# Your goal
Look for the string "time" in the listing. Copy each line that has it.

# Extracted records

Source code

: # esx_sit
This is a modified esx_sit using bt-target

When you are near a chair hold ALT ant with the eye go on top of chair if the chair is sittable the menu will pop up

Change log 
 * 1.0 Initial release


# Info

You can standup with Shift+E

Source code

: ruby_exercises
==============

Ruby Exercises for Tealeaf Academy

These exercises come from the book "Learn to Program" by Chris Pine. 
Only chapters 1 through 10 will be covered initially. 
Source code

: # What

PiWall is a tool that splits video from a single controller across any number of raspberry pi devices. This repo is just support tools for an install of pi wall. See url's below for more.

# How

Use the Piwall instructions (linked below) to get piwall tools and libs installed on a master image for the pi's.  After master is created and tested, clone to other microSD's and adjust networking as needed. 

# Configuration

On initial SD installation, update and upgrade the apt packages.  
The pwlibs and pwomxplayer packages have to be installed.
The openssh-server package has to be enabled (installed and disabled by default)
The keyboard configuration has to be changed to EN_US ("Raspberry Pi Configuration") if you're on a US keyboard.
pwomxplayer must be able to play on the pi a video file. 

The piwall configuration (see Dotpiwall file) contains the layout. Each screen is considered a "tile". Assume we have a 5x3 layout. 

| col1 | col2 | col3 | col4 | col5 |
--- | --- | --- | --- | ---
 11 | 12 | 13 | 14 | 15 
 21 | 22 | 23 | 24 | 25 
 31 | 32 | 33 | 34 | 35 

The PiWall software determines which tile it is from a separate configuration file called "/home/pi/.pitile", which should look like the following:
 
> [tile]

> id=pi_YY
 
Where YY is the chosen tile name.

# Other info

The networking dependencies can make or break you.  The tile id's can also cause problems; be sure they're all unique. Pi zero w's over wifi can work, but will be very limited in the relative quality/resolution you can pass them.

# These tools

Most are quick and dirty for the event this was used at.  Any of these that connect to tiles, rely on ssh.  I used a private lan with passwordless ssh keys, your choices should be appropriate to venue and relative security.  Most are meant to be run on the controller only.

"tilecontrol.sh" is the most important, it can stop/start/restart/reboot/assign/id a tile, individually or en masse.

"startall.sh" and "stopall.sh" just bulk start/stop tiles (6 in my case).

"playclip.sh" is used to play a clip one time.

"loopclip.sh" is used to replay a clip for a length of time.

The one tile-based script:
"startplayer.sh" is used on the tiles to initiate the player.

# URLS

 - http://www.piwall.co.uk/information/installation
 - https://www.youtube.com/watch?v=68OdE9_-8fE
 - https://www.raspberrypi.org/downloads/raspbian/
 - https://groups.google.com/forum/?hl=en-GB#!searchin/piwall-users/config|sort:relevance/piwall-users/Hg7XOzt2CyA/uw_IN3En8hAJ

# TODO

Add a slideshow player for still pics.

# Exercise answer
"playclip.sh" is used to play a clip one time.
"loopclip.sh" is used to replay a clip for a length of time.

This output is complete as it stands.